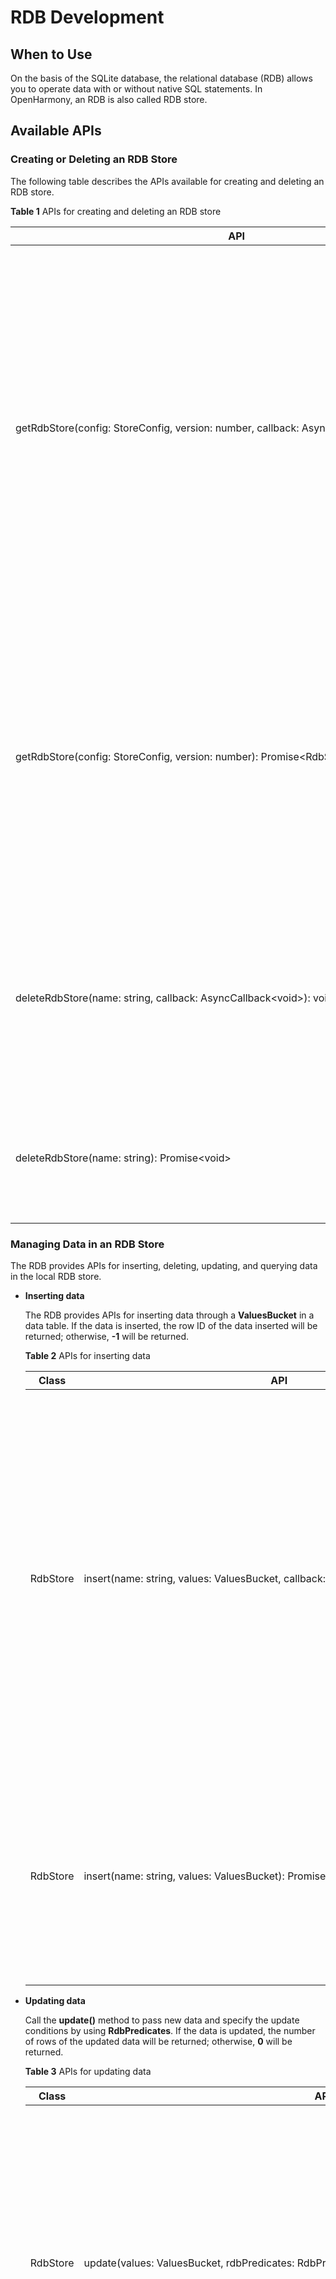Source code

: # RDB Development

## When to Use

On the basis of the SQLite database, the relational database (RDB) allows you to operate data with or without native SQL statements. In OpenHarmony, an RDB is also called RDB store.


## Available APIs

### Creating or Deleting an RDB Store

The following table describes the APIs available for creating and deleting an RDB store.

**Table 1** APIs for creating and deleting an RDB store

| API| Description|
| -------- | -------- |
|getRdbStore(config:&nbsp;StoreConfig,&nbsp;version:&nbsp;number,&nbsp;callback:&nbsp;AsyncCallback&lt;RdbStore&gt;):&nbsp;void | Obtains an RDB store. This method uses a callback to return the result. You can set parameters for the RDB store based on service requirements, and then call APIs to perform data operations.<br>-&nbsp;**config**: configuration of the RDB store.<br>-&nbsp;**version**: RDB version.<br>-&nbsp;**callback**: callback invoked to return the RDB store obtained.|
|getRdbStore(config:&nbsp;StoreConfig,&nbsp;version:&nbsp;number):&nbsp;Promise&lt;RdbStore&gt; | Obtains an RDB store. This method uses a promise to return the result. You can set parameters for the RDB store based on service requirements, and then call APIs to perform data operations.<br>-&nbsp;**config**: configuration of the RDB store.<br>-&nbsp;**version**: RDB version.|
|deleteRdbStore(name:&nbsp;string,&nbsp;callback:&nbsp;AsyncCallback&lt;void&gt;):&nbsp;void | Deletes an RDB store. This method uses a callback to return the result. <br>-&nbsp;**name**: RDB store to delete.<br>-&nbsp;**callback**: callback invoked to return the result.|
| deleteRdbStore(name:&nbsp;string):&nbsp;Promise&lt;void&gt; | Deletes an RDB store. This method uses a promise to return the result.<br>-&nbsp;**name**: RDB store to delete.|

### Managing Data in an RDB Store

The RDB provides APIs for inserting, deleting, updating, and querying data in the local RDB store.

- **Inserting data**
  
  The RDB provides APIs for inserting data through a **ValuesBucket** in a data table. If the data is inserted, the row ID of the data inserted will be returned; otherwise, **-1** will be returned.
  
  **Table 2** APIs for inserting data
  
  | Class| API| Description|
  | -------- | -------- | -------- |
  | RdbStore | insert(name:&nbsp;string,&nbsp;values:&nbsp;ValuesBucket,&nbsp;callback:&nbsp;AsyncCallback&lt;number&gt;):void | Inserts a row of data into a table. This method uses a callback to return the result.<br>-&nbsp;**name**: name of the target table.<br>-&nbsp;**values**: data to be inserted into the table.<br>-&nbsp;**callback**: callback invoked to return the result. If the operation is successful, the row ID will be returned. Otherwise, **-1** will be returned.|
  | RdbStore | insert(name:&nbsp;string,&nbsp;values:&nbsp;ValuesBucket):&nbsp;Promise&lt;number&gt; | Inserts a row of data into a table. This method uses a promise to return the result.<br>-&nbsp;**name**: name of the target table.<br>-&nbsp;**values**: data to be inserted into the table.|
  
- **Updating data**
  
  Call the **update()** method to pass new data and specify the update conditions by using **RdbPredicates**. If the data is updated, the number of rows of the updated data will be returned; otherwise, **0** will be returned.
  
  **Table 3** APIs for updating data
  
  | Class| API| Description|
  | -------- | -------- | -------- |
  | RdbStore | update(values:&nbsp;ValuesBucket,&nbsp;rdbPredicates:&nbsp;RdbPredicates,&nbsp;callback:&nbsp;AsyncCallback&lt;number&gt;):void | Updates data in the RDB store based on the specified **RdbPredicates** object. This method uses a callback to return the result.<br>-&nbsp;**values**: data to update, which is stored in a **ValuesBucket**.<br>-&nbsp;**rdbPredicates**: conditions for updating data.<br>-&nbsp;**callback**: callback invoked to return the number of rows updated.|
  | RdbStore | update(values:&nbsp;ValuesBucket,&nbsp;rdbPredicates:&nbsp;RdbPredicates):&nbsp;Promise\<number> | Updates data in the RDB store based on the specified **RdbPredicates** object. This method uses a promise to return the result.<br>-&nbsp;**values**: data to update, which is stored in a **ValuesBucket**.<br>-&nbsp;**rdbPredicates**: conditions for updating data.|
  
- **Deleting data**
  
  Call the **delete()** method to delete data meeting the conditions specified by **RdbPredicates**. If the data is deleted, the number of rows of the deleted data will be returned; otherwise, **0** will be returned.
  
  **Table 4** APIs for deleting data
  
  | Class| API| Description|
  | -------- | -------- | -------- |
  | RdbStore | delete(rdbPredicates:&nbsp;RdbPredicates,&nbsp;callback:&nbsp;AsyncCallback&lt;number&gt;):void | Deletes data from the RDB store based on the specified **RdbPredicates** object. This method uses a callback to return the result.<br>-&nbsp;**rdbPredicates**: conditions for deleting data.<br>-&nbsp;**callback**: callback invoked to return the number of rows deleted.|
  | RdbStore | delete(rdbPredicates:&nbsp;RdbPredicates):&nbsp;Promise\<number> | Deletes data from the RDB store based on the specified **RdbPredicates** object. This method uses a promise to return the result.<br>-&nbsp;**rdbPredicates**: conditions for deleting data.|
  
- **Querying data**

  You can query data in an RDB store in either of the following ways:

  - Call the **query()** method to query data based on the predicates, without passing any SQL statement.
  - Run the native SQL statement.

  **Table 5** APIs for querying data

  | Class| API| Description|
  | -------- | -------- | -------- |
  | RdbStore | query(rdbPredicates:&nbsp;RdbPredicates,&nbsp;columns:&nbsp;Array,&nbsp;callback:&nbsp;AsyncCallback&lt;ResultSet&gt;):&nbsp;void | Queries data in the RDB store based on the specified **RdbPredicates** object. This method uses a callback to return the result.<br>-&nbsp;**rdbPredicates**: conditions for querying data.<br>-&nbsp;**columns**: columns to query. If this parameter is not specified, the query applies to all columns.<br>-&nbsp;**callback**: callback invoked to return the result. If the operation is successful, a **ResultSet** object will be returned.|
  | RdbStore | query(rdbPredicates:&nbsp;RdbPredicates,&nbsp;columns:&nbsp;Array):&nbsp;Promise&lt;ResultSet&gt; | Queries data in the RDB store based on the specified **RdbPredicates** object. This method uses a promise to return the result.<br>-&nbsp;**rdbPredicates**: conditions for querying data.<br>-&nbsp;**columns**: columns to query. If this parameter is not specified, the query applies to all columns.|
  | RdbStore | querySql(sql:&nbsp;string,&nbsp;bindArgs:&nbsp;Array&lt;ValueType&gt;,&nbsp;callback:&nbsp;AsyncCallback&lt;ResultSet&gt;):void | Queries data in the RDB store using the specified SQL statement. This method uses a callback to return the result.<br>-&nbsp;**sql**: SQL statement.<br>-&nbsp;**bindArgs**: arguments in the SQL statement.<br>-&nbsp;**callback**: callback invoked to return the result. If the operation is successful, a **ResultSet** object will be returned.|
  | RdbStore | querySql(sql:&nbsp;string,&nbsp;bindArgs?:&nbsp;Array&lt;ValueType&gt;):Promise&lt;ResultSet&gt; | Queries data in the RDB store using the specified SQL statement. This method uses a promise to return the result.<br>-&nbsp;**sql**: SQL statement.<br>-&nbsp;**bindArgs**: arguments in the SQL statement.|

### Using Predicates

The RDB provides **RdbPredicates** for you to set database operation conditions.

**Table 6** APIs for using RDB store predicates

| Class| API| Description|
| -------- | -------- | -------- |
| RdbPredicates |inDevices(devices: Array\<string>): RdbPredicates | Specifies remote devices on the network with RDB stores to be synchronized.<br>-&nbsp;**devices**: IDs of the remote devices on the network.<br>-&nbsp;**RdbPredicates**: returns a **RdbPredicates** object that matches the specified field.|
| RdbPredicates |inAllDevices(): RdbPredicates | Connects to all remote devices on the network with RDB stores to be synchronized.<br>-&nbsp;**RdbPredicates**: returns a **RdbPredicates** object that matches the specified field.|
| RdbPredicates | equalTo(field:&nbsp;string,&nbsp;value:&nbsp;ValueType):&nbsp;RdbPredicates | Sets the **RdbPredicates** to match the field with data type **ValueType** and value equal to the specified value.<br>-&nbsp;**field**: column name in the database table.<br>-&nbsp;**value**: value specified.<br>-&nbsp;**RdbPredicates**: returns a **RdbPredicates** object that matches the specified field.|
| RdbPredicates | notEqualTo(field:&nbsp;string,&nbsp;value:&nbsp;ValueType):&nbsp;RdbPredicates | Sets the **RdbPredicates** to match the field with data type **ValueType** and value not equal to the specified value.<br>-&nbsp;**field**: column name in the database table.<br>-&nbsp;**value**: value specified.<br>-&nbsp;**RdbPredicates**: returns a **RdbPredicates** object that matches the specified field.|
| RdbPredicates | beginWrap():&nbsp;RdbPredicates | Adds a left parenthesis to the **RdbPredicates**.<br>-&nbsp;**RdbPredicates**: returns a **RdbPredicates** with a left parenthesis.|
| RdbPredicates | endWrap():&nbsp;RdbPredicates | Adds a right parenthesis to the **RdbPredicates**.<br>-&nbsp;**RdbPredicates**: returns a **RdbPredicates** with a right parenthesis.|
| RdbPredicates | or():&nbsp;RdbPredicates | Adds the OR condition to the **RdbPredicates**.<br>-&nbsp;**RdbPredicates**: returns a **RdbPredicates** with the OR condition.|
| RdbPredicates | and():&nbsp;RdbPredicates | Adds the AND condition to the **RdbPredicates**.<br>-&nbsp;**RdbPredicates**: returns a **RdbPredicates** with the AND condition.|
| RdbPredicates | contains(field:&nbsp;string,&nbsp;value:&nbsp;string):&nbsp;RdbPredicats | Sets the **RdbPredicates** to match a string containing the specified value.<br>-&nbsp;**field**: column name in the database table.<br>-&nbsp;**value**: value specified.<br>-&nbsp;**RdbPredicates**: returns a **RdbPredicates** object that matches the specified string.|
| RdbPredicates | beginsWith(field:&nbsp;string,&nbsp;value:&nbsp;string):&nbsp;RdbPredicates | Sets the **RdbPredicates** to match a string that starts with the specified value.<br>-&nbsp;**field**: column name in the database table.<br>-&nbsp;**value**: value specified.<br>-&nbsp;**RdbPredicates**: returns a **RdbPredicates** object that matches the specified field.|
| RdbPredicates | endsWith(field:&nbsp;string,&nbsp;value:&nbsp;string):&nbsp;RdbPredicates | Sets the **RdbPredicates** to match a string that ends with the specified value.<br>-&nbsp;**field**: column name in the database table.<br>-&nbsp;**value**: value specified.<br>-&nbsp;**RdbPredicates**: returns a **RdbPredicates** object that matches the specified field.|
| RdbPredicates | isNull(field:&nbsp;string):&nbsp;RdbPredicates | Sets the **RdbPredicates** to match the field whose value is null.<br>-&nbsp;**field**: column name in the database table.<br>-&nbsp;**RdbPredicates**: returns a **RdbPredicates** object that matches the specified field.|
| RdbPredicates | isNotNull(field:&nbsp;string):&nbsp;RdbPredicates | Sets the **RdbPredicates** to match the field whose value is not null.<br>-&nbsp;**field**: column name in the database table.<br>-&nbsp;**RdbPredicates**: returns a **RdbPredicates** object that matches the specified field.|
| RdbPredicates | like(field:&nbsp;string,&nbsp;value:&nbsp;string):&nbsp;RdbPredicates | Sets the **RdbPredicates** to match a string that is similar to the specified value.<br>-&nbsp;**field**: column name in the database table.<br>-&nbsp;**value**: value specified.<br>-&nbsp;**RdbPredicates**: returns a **RdbPredicates** object that matches the specified field.|
| RdbPredicates | glob(field:&nbsp;string,&nbsp;value:&nbsp;string):&nbsp;RdbPredicates | Sets the **RdbPredicates** to match the specified string.<br>-&nbsp;**field**: column name in the database table.<br>-&nbsp;**value**: value specified.<br>-&nbsp;**RdbPredicates**: returns a **RdbPredicates** object that matches the specified field.|
| RdbPredicates | between(field:&nbsp;string,&nbsp;low:&nbsp;ValueType,&nbsp;high:&nbsp;ValueType):&nbsp;RdbPredicates | Sets the **RdbPredicates** to match the field with data type **ValueType** and value within the specified range.<br>-&nbsp;**field**: column name in the database table.<br>-&nbsp;**low**: minimum value that matches the **RdbPredicates**.<br>-&nbsp;**high**: maximum value that matches the **RdbPredicates**.<br>-&nbsp;**RdbPredicates**: returns a **RdbPredicates** object that matches the specified field.|
| RdbPredicates | notBetween(field:&nbsp;string,&nbsp;low:&nbsp;ValueType,&nbsp;high:&nbsp;ValueType):&nbsp;RdbPredicates | Sets the **RdbPredicates** to match the field with data type **ValueType** and value out of the specified range.<br>-&nbsp;**field**: column name in the database table.<br>-&nbsp;**low**: minimum value that matches the **RdbPredicates**.<br>-&nbsp;**high**: maximum value that matches the **RdbPredicates**.<br>-&nbsp;**RdbPredicates**: returns a **RdbPredicates** object that matches the specified field.|
| RdbPredicates | greaterThan(field:&nbsp;string,&nbsp;value:&nbsp;ValueType):&nbsp;RdbPredicatesgr | Sets the **RdbPredicates** to match the field with data type **ValueType** and value greater than the specified value.<br>-&nbsp;**field**: column name in the database table.<br>-&nbsp;**value**: value specified.<br>-&nbsp;**RdbPredicates**: returns a **RdbPredicates** object that matches the specified field.|
| RdbPredicates | lessThan(field:&nbsp;string,&nbsp;value:&nbsp;ValueType):&nbsp;RdbPredicates | Sets the **RdbPredicates** to match the field with data type **ValueType** and value less than the specified value.<br>-&nbsp;**field**: column name in the database table.<br>-&nbsp;**value**: value specified.<br>-&nbsp;**RdbPredicates**: returns a **RdbPredicates** object that matches the specified field.|
| RdbPredicates | greaterThanOrEqualTo(field:&nbsp;string,&nbsp;value:&nbsp;ValueType):&nbsp;RdbPredicates | Sets the **RdbPredicates** to match the field with data type **ValueType** and value greater than or equal to the specified value.<br>-&nbsp;**field**: column name in the database table.<br>-&nbsp;**value**: value specified.<br>-&nbsp;**RdbPredicates**: returns a **RdbPredicates** object that matches the specified field.|
| RdbPredicates | lessThanOrEqualTo(field:&nbsp;string,&nbsp;value:&nbsp;ValueType):&nbsp;RdbPredicates | Sets the **RdbPredicates** to match the field with data type **ValueType** and value less than or equal to the specified value.<br>-&nbsp;**field**: column name in the database table.<br>-&nbsp;**value**: value specified.<br>-&nbsp;**RdbPredicates**: returns a **RdbPredicates** object that matches the specified field.|
| RdbPredicates | orderByAsc(field:&nbsp;string):&nbsp;RdbPredicates | Sets the **RdbPredicates** to match the column with values sorted in ascending order.<br>-&nbsp;**field**: column name in the database table.<br>-&nbsp;**RdbPredicates**: returns a **RdbPredicates** object that matches the specified field.|
| RdbPredicates | orderByDesc(field:&nbsp;string):&nbsp;RdbPredicates | Sets the **RdbPredicates** to match the column with values sorted in descending order.<br>-&nbsp;**field**: column name in the database table.<br>-&nbsp;**RdbPredicates**: returns a **RdbPredicates** object that matches the specified field.|
| RdbPredicates | distinct():&nbsp;RdbPredicates | Sets the **RdbPredicates** to filter out duplicate records.<br>-&nbsp;**RdbPredicates**: returns a **RdbPredicates** object that can filter out duplicate records.|
| RdbPredicates | limitAs(value:&nbsp;number):&nbsp;RdbPredicates | Sets the **RdbPredicates** to specify the maximum number of records.<br>-&nbsp;**value**: maximum number of records.<br>-&nbsp;**RdbPredicates**: returns a **RdbPredicates** object that can be used to set the maximum number of records.|
| RdbPredicates | offsetAs(rowOffset:&nbsp;number):&nbsp;RdbPredicates | Sets the **RdbPredicates** to specify the start position of the returned result.<br>-&nbsp;**rowOffset**: start position of the returned result. The value is a positive integer.<br>-&nbsp;**RdbPredicates**: returns a **RdbPredicates** object that specifies the start position of the returned result.|
| RdbPredicates | groupBy(fields:&nbsp;Array&lt;string&gt;):&nbsp;RdbPredicates | Sets the **RdbPredicates** to group rows that have the same value into summary rows.<br>-&nbsp;**fields**: names of the columns grouped for querying data.<br>-&nbsp;**RdbPredicates**: returns a **RdbPredicates** object that groups rows with the same value.|
| RdbPredicates | indexedBy(indexName:&nbsp;string):&nbsp;RdbPredicates | Sets the **RdbPredicates** to specify the index column.<br>-&nbsp;**indexName**: name of the index column.<br>-&nbsp;**RdbPredicates**: returns a **RdbPredicates** object that specifies the index column.|
| RdbPredicates | in(field:&nbsp;string,&nbsp;value:&nbsp;Array&lt;ValueType&gt;):&nbsp;RdbPredicates | Sets the **RdbPredicates** to match the field with data type **Array&#60;ValueType&#62;** and value within the specified range.<br>-&nbsp;**field**: column name in the database table.<br>-&nbsp;**value**: array of **ValueType** to match.<br>-&nbsp;**RdbPredicates**: returns a **RdbPredicates** object that matches the specified field.|
| RdbPredicates | notIn(field:&nbsp;string,&nbsp;value:&nbsp;Array&lt;ValueType&gt;):&nbsp;RdbPredicates | Sets the **RdbPredicates** to match the field with data type **Array&#60;ValueType&#62;** and value out of the specified range.<br>-&nbsp;**field**: column name in the database table.<br>-&nbsp;**value**: array of **ValueType** to match.<br>-&nbsp;**RdbPredicates**: returns a **RdbPredicates** object that matches the specified field.|

### Using the Result Set

A result set can be regarded as a row of data in the queried results. It allows you to traverse and access the data you have queried. The following table describes the external APIs of **ResultSet**.

> **NOTICE**<br>
> After a result set is used, you must call the **close()** method to close it explicitly.

**Table 7** APIs for using the result set

| Class| API| Description|
| -------- | -------- | -------- |
| ResultSet | goTo(offset:number):&nbsp;boolean | Moves the result set forwards or backwards by the specified offset relative to its current position.|
| ResultSet | goToRow(position:&nbsp;number):&nbsp;boolean | Moves the result set to the specified row.|
| ResultSet | goToNextRow():&nbsp;boolean | Moves the result set to the next row.|
| ResultSet | goToPreviousRow():&nbsp;boolean | Moves the result set to the previous row.|
| ResultSet | getColumnIndex(columnName:&nbsp;string):&nbsp;number | Obtains the column index based on the specified column name.|
| ResultSet | getColumnName(columnIndex:&nbsp;number):&nbsp;string | Obtains the column name based on the specified column index.|
| ResultSet | goToFirstRow():&nbsp;boolean | Checks whether the result set is located in the first row.|
| ResultSet | goToLastRow():&nbsp;boolean | Checks whether the result set is located in the last row.|
| ResultSet | getString(columnIndex:&nbsp;number):&nbsp;string | Obtains the value in the specified column of the current row, in a string.|
| ResultSet | getBlob(columnIndex:&nbsp;number):&nbsp;Uint8Array | Obtains the values in the specified column of the current row, in a byte array.|
| ResultSet | getDouble(columnIndex:&nbsp;number):&nbsp;number | Obtains the values in the specified column of the current row, in double.|
| ResultSet | isColumnNull(columnIndex:&nbsp;number):&nbsp;boolean | Checks whether the value in the specified column of the current row is null.|
| ResultSet | close():&nbsp;void | Closes the result set.|



### Setting Distributed Tables

**Setting Distributed Tables**

**Table 8** APIs for setting distributed tables

| Class| API| Description|
| -------- | -------- | -------- |
| RdbStore | setDistributedTables(tables: Array\<string>, callback: AsyncCallback\<void>): void| Sets a list of distributed tables. This method uses a callback to return the result.<br>- &nbsp;**tables**: names of the distributed tables to set.<br>-&nbsp;**callback**: callback invoked to return the result.|
| RdbStore | setDistributedTables(tables: Array\<string>): Promise\<void> | Sets a list of distributed tables. This method uses a promise to return the result.<br>- &nbsp;**tables**: names of the distributed tables to set.|

**Obtaining the Distributed Table Name for a Remote Device**

You can obtain the distributed table name for a remote device based on the local table name. The distributed table name can be used to query the RDB store of the remote device.

**Table 9** APIs for obtaining the distributed table name of a remote device

| Class| API| Description|
| -------- | -------- | -------- |
| RdbStore | obtainDistributedTableName(device: string, table: string, callback: AsyncCallback\<string>): void | Obtains the distributed table name for a remote device based on the local table name. The distributed table name is used to query the RDB store of the remote device. This method uses a callback to return the result.<br>-&nbsp;**device**: remote device.<br>- &nbsp;**table**: local table name.<br>- &nbsp;**callback**: callback used to return the result. If the operation is successful, the distributed table name of the remote device will be returned. |
| RdbStore | obtainDistributedTableName(device: string, table: string): Promise\<string> | Obtains the distributed table name for a remote device based on the local table name. The distributed table name is used to query the RDB store of the remote device. This method uses a promise to return the result.<br>-&nbsp;**device**: remote device.<br>- &nbsp;**table**: local table name.|

**Synchronizing Data Between Devices**

**Table 10** APIs for synchronizing data between devices

| Class| API| Description|
| -------- | -------- | -------- |
| RdbStore | sync(mode: SyncMode, predicates: RdbPredicates, callback: AsyncCallback<Array<[string, number]>>): void| Synchronizes data between devices. This method uses a callback to return the result.<br>-&nbsp;**mode**: data synchronization mode.  **SYNC\_MODE\_PUSH** means to push data from the local device to a remote device. **SYNC\_MODE\_PULL** means to pull data from a remote device to the local device.<br>-&nbsp;**predicates**: data and devices to be synchronized.<br>-&nbsp;**callback**: callback invoked to return the result. In the result, **string** indicates the device ID, and **number** indicates the synchronization status of each device. The value **0** indicates a success, and other values indicate a failure.|
| RdbStore | sync(mode: SyncMode, predicates: RdbPredicates): Promise<Array<[string, number]>>| Synchronizes data between devices. This method uses a promise to return the result.<br>-&nbsp;**mode**: data synchronization mode.  **SYNC\_MODE\_PUSH** means to push data from the local device to a remote device. **SYNC\_MODE\_PULL** means to pull data from a remote device to the local device.<br>-&nbsp;**predicates**: data and devices to be synchronized. |

**Registering an RDB Store Observer**

**Table 11** API for registering an observer

| Class| API| Description|
| -------- | -------- | -------- |
| RdbStore |on(event: 'dataChange', type: SubscribeType, observer: Callback<Array\<string>>): void| Registers an observer for this RDB store to subscribe to distributed data changes. When data in the RDB store changes, a callback will be invoked to return the data changes.<br>-&nbsp;**type**: subscription type. **SUBSCRIBE\_TYPE\_REMOTE** means to subscribe to remote data changes.<br>-&nbsp;**observer**: observer that listens for data changes in the RDB store.|

**Unregistering an RDB Store Observer**

**Table 12** API for unregistering an observer

| Class| API| Description|
| -------- | -------- | -------- |
| RdbStore |off(event:'dataChange', type: SubscribeType, observer: Callback<Array\<string>>): void| Unregisters the observer of the specified type for the RDB store. This method uses a callback to return the result.<br>- &nbsp;**type**: subscription type. **SUBSCRIBE\_TYPE\_REMOTE** means to subscribe to remote data changes.<br>- &nbsp;**observer**: observer to unregister.|


## How to Develop

1. Create an RDB store.
   1. Configure the RDB store attributes, including the RDB store name, storage mode, and whether read-only mode is used.
   2. Initialize the table structure and related data in the RDB store.
   3. Create the RDB store.

   The sample code is as follows:

   ```js
   import data_rdb from '@ohos.data.rdb'
   
   const CREATE_TABLE_TEST = "CREATE TABLE IF NOT EXISTS test (" + "id INTEGER PRIMARY KEY AUTOINCREMENT, " + "name TEXT NOT NULL, " + "age INTEGER, " + "salary REAL, " + "blobType BLOB)";
   const STORE_CONFIG = {name: "rdbstore.db",}
   data_rdb.getRdbStore(STORE_CONFIG, 1, function (err, rdbStore) {
       rdbStore.executeSql(SQL_CREATE_TABLE)
       console.info('create table done.')
   })
   ```

2. Insert data.
   1. Create a **ValuesBucket** to store the data you need to insert.
   2. Call the **insert()** method to insert data into the RDB store.

   The sample code is as follows:

   ```js
   var u8 = new Uint8Array([1, 2, 3])
   const valueBucket = {"name": "Tom", "age": 18, "salary": 100.5, "blobType": u8,}
   let insertPromise = rdbStore.insert("test", valueBucket)
   ```

3. Query data.
   1. Create an **RdbPredicates** object to specify query conditions.
   2. Call the **query()** method to query data.
   3. Call the **ResultSet()** method to obtain the query result.

   The sample code is as follows:

   ```js
   let predicates = new data_rdb.RdbPredicates("test");
   predicates.equalTo("name", "Tom")
   let promisequery = rdbStore.query(predicates)
       promisequery.then((resultSet) => {
       resultSet.goToFirstRow()
       const id = resultSet.getLong(resultSet.getColumnIndex("id"))
       const name = resultSet.getString(resultSet.getColumnIndex("name"))
       const age = resultSet.getLong(resultSet.getColumnIndex("age"))
       const salary = resultSet.getDouble(resultSet.getColumnIndex("salary"))
       const blobType = resultSet.getBlob(resultSet.getColumnIndex("blobType"))
       resultSet.close()
   })
   ```

4. Set the distributed tables to be synchronized.
   1. Set the distributed tables.
   2. Check whether the setting is successful.

   The sample code is as follows:

   ```js
   let promise = rdbStore.setDistributedTables(["test"])
   promise.then(() => {
       console.info("setDistributedTables success.")
   }).catch((err) => {
       console.info("setDistributedTables failed.")
   })
   ```

 5. Synchronize data across devices.
    1. Constructs an **RdbPredicates** object to specify remote devices within the network to be synchronized.
    2. Call the **sync()** method to synchronize data.
    3. Check whether the data synchronization is successful.

    The sample code is as follows:

    ```js
    let predicate = new data_rdb.RdbPredicates('test')
    predicate.inDevices(['12345678abcde'])
    let promise = rdbStore.sync(rdb.SyncMode.SYNC_MODE_PUSH, predicate)
    promise.then((result) => {
        console.log('sync done.')
        for (let i = 0; i < result.length; i++) {
            console.log('device=' + result[i][0] + ' status=' + result[i][1])
        }
    }).catch((err) => {
        console.log('sync failed')
    })
    ```

6. Subscribe to distributed data.
    1. Register an observer to listen for distributed data changes.
    2. When data in the RDB store changes, a callback will be invoked to return the data changes.

    The sample code is as follows:

    ```js
    function storeObserver(devices) {
        for (let i = 0; i < devices.length; i++) {
            console.log('device=' + device[i] + ' data changed')
        }
    }
    try {
        rdbStore.on('dataChange', rdb.SubscribeType.SUBSCRIBE_TYPE_REMOTE, storeObserver)
    } catch (err) {
        console.log('register observer failed')
    }
    ```

7. Query data across devices.
    1. Obtain the distributed table name for a remote device based on the local table name.
    2. Call the **ResultSet()** method to obtain the query result.

    The sample code is as follows:

    ```js
    let tableName = rdbStore.obtainDistributedTableName(deviceId, "test");
    let resultSet = rdbStore.querySql("SELECT * FROM " + tableName)
    ```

Your goal>
Only lines holding the word "native" belong in the answer; copy each one from the material.

Answer box>
On the basis of the SQLite database, the relational database (RDB) allows you to operate data with or without native SQL statements. In OpenHarmony, an RDB is also called RDB store.
  - Run the native SQL statement.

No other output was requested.